30 Januari 2026
Kalsel Perkuat Kepastian Hukum Gubernur Muhidin Pimpin MoU Besar-Besaran dengan Kejaksaan, Libatkan Semua Kepala Daerah

ARAHBANUA.COM

 

 

Upaya memperkuat kepastian hukum dalam pembangunan di Kalimantan Selatan mendapat dorongan baru. Gubernur Kalsel H. Muhidin bersama Kepala Kejaksaan Tinggi Kalsel Tiyas Widiarto menandatangani Memorandum of Understanding (MoU) dan Perjanjian Kerja Sama (PKS) di Aula ST Burhanudin, Kejati Kalsel, Banjarbaru, Rabu siang, 10 Desember 2025.

Penandatanganan itu menjadi langkah strategis yang mengikat seluruh kepala daerah. Setelah Gubernur dan Kejati Kalsel meneken kesepakatan, para Bupati/Wali Kota se-Kalsel—bersama masing-masing Kepala Kejaksaan Negeri—bergantian naik ke panggung untuk menandatangani MoU serupa. Hadir antara lain Wali Kota Banjarmasin Muhammad Yamin HR, Wali Kota Banjarbaru Erna Lisa Halaby, Bupati Tanah Bumbu Andi Rudi Latif, hingga Wakil Bupati Balangan Akhmad Fauzi dan pejabat lainnya.

Acara yang dihadiri jajaran Forum Koordinasi Pimpinan Daerah—Pangdam XXII/Tambun Bungai Mayjen TNI Zainul Arifin, Ketua DPRD Kalsel Supian HK, Danrem 101/Antasari Brigjen Inf Ilham Yunus, serta Sekdaprov Kalsel H. Muhammad Syarifuddin—diawali dengan pemutaran video perjalanan hidup mantan narapidana yang kini sukses menjadi wirausaha. Tayangan tersebut menjadi simbol pentingnya kesempatan kedua dan perubahan yang mungkin dicapai melalui pembinaan yang tepat.

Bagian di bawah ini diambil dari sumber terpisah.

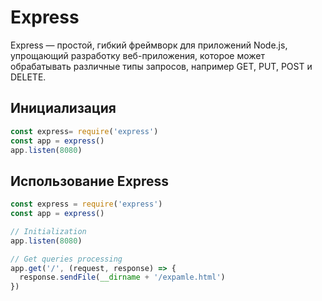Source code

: # Express

Express — простой, гибкий фреймворк для приложений Node.js, упрощающий разработку веб-приложения, которое может обрабатывать различные типы запросов, например GET, PUT, POST и DELETE.

## Инициализация

```javascript
const express= require('express')
const app = express()
app.listen(8080)
```

## Использование Express

```javascript
const express = require('express')
const app = express()

// Initialization
app.listen(8080)

// Get queries processing
app.get('/', (request, response) => {
  response.sendFile(__dirname + '/expamle.html')
})
```
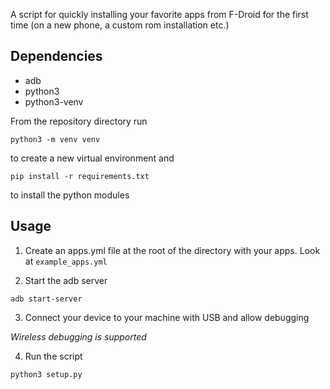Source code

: 
A script for quickly installing your favorite apps from F-Droid for the first time (on a new phone, a custom rom installation etc.)

## Dependencies

- adb
- python3
- python3-venv

From the repository directory run

```python3 -m venv venv```

to create a new virtual environment and

```pip install -r requirements.txt```

to install the python modules

## Usage

1. Create an apps.yml file at the root of the directory with your apps. Look at `example_apps.yml`

2. Start the adb server

```adb start-server```

3. Connect your device to your machine with USB and allow debugging

*Wireless debugging is supported*

4. Run the script

```python3 setup.py```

Dalam sambutannya, Gubernur Muhidin menekankan peran penting harmonisasi antara pemerintah daerah dan institusi penegak hukum dalam mendorong pembangunan. Ia menilai Kejaksaan memiliki posisi strategis dalam memastikan setiap kebijakan berjalan sesuai koridor aturan.

“Pertemuan hari ini menjadi kesempatan untuk membangun kerja sama dan koordinasi yang efektif dalam pelaksanaan hukum pidana serta program kerja sosial. Langkah ini sangat penting untuk mewujudkan tujuan bersama,” ujar Muhidin.

Kesepakatan itu mencakup pembimbingan dan pengawasan keagamaan, pengawasan pidana kerja sosial, serta pelibatan masyarakat untuk mendukung mantan pelaku pelanggaran hukum kembali berperan positif di lingkungannya.

“Ini langkah strategis dan wujud komitmen kita memperkuat hubungan antarlembaga dan peran sosial di tengah masyarakat,” kata Gubernur.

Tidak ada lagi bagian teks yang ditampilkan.